Um: Tem 66 anos. Vem referenciado pela Segurança Social por "situação de quase indigência". Tem uma boa reforma e junto à residência tinha o Jeep de grande cilindrada, que até há pouco utilizava. Há meses que não paga a renda da casa e o salário à mulher a dias, que já só lá vai "por caridade", três vezes por semana, fazer-lhe umas refeições quentes.
Fala em três casamentos. Do primeiro teve quatro filhos que o rejeitam. Do segundo, de curta duração, teve outro, mas perdeu-lhes o rasto há mais de vinte anos. O terceiro, com uma asiática, arranjado na Internet, também deu para o torto em pouco mais de um ano. Pelo caminho diz ter vivido com outras mulheres, algumas com nomes sonantes. Agora, sem família e sem amigos, decidiu dedicar-se aos cães. Fala em sete. Mantém um discurso de grande exigência para com o interlucotor. Já não é quem foi e agora, com a doença a debilitá-lo, aceita parte da realidade.
Dois: Tem 57 anos. Bem vestido e bem falante. Esta noite veio dormir ao Serviço de Urgência por não ter mais onde. Come numa cantina social dependente de uma Igreja. Dizem-me que tem um curso superior, que ocupou lugar de relevo numa instituição pública e que, apesar do tribunal lhe reter parte do ordenado para pagamento das dívidas, o que lhe sobra daria para uma vida "normal". Teve dois casamentos "que correram mal" e viveu em união de facto outras duas vezes. Os filhos há muito que o ignoram. Diz que está à espera da reforma. Nega alcoolismo ou toxicodependência, o que confirmo. Hoje queria ir dormir ao GAF, mas chegou tarde. Mete a mão ao bolso das calças e mostra 5 Euros. -"Sr. Dr.. É todo o dinheiro que tenho! Onde é que eu vou dormir esta noite?". Ao lado dizem-me que recebeu recentemente 1.500 Euros do ordenado.
Três: Tem 47 anos, solteira, sem filhos. Fez o 12º ano. Activa, de "baixa" há 3 meses, por alegados problemas osteoarticulares. Vem por verbalização de ideação suicida. Tem postura altiva, com tom de voz vagoroso. Sedutora. Por vezes teatral. Distante no contacto.
Teve relacionamento amoroso durante 15 anos. Tentou engravidar sem sucesso. O companheiro faleceu após a separação. Voltou a ter outros relacionamentos.
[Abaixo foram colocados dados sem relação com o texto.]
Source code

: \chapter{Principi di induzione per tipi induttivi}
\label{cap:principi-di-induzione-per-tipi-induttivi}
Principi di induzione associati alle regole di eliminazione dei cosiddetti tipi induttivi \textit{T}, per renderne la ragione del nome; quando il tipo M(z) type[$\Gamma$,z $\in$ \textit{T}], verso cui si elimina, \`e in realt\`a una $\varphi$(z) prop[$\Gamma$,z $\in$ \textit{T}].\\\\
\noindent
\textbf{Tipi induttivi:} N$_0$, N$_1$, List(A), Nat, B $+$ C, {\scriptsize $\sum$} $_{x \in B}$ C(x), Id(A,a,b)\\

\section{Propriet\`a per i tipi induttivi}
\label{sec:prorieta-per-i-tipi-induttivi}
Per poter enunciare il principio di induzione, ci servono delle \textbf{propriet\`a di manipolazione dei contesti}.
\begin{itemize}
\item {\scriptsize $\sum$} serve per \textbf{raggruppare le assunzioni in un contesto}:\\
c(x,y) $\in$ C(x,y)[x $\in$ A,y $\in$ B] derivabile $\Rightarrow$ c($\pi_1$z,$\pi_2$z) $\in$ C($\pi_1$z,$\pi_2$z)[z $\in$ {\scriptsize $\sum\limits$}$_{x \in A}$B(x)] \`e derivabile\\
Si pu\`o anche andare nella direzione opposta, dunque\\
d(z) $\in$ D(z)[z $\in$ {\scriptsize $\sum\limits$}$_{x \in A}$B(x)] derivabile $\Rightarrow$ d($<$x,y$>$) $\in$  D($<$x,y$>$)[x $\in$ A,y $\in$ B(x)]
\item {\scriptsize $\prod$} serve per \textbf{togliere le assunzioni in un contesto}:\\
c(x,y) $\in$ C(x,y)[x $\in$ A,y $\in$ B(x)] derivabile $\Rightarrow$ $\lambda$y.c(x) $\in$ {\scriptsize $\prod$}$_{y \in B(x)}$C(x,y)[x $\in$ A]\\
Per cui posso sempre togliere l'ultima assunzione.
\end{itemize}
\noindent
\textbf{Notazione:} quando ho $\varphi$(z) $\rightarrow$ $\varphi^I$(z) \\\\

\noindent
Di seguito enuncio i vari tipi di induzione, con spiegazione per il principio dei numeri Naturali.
O último causou-lhe muita ansiedade e, nesse contexto, abusou de ansiolíticos e de álcool. Ele era casado e voltou para a esposa por razões económicas/familiares. Ainda se continuam a encontrar em segredo. Pede muito para a porem a dormir. Fala do pai que faleceu quando ela era ainda jovem. Quer morrer para ir ter com ele.
Um: Uma Perturbação de Personalidade a percorrer toda uma vida sem diagnóstico, com espaço para fazer mal a quem esteve próximo e a si próprio. Um companheiro da tropa na Guiné, não se espanta: "Ele sempre foi um excêntrico!"
Dois: Uma Hipomania com diagnóstico tardio, depois de muita destruição de património pessoal e do Estado.
Três: Talvez só uma Má Sorte!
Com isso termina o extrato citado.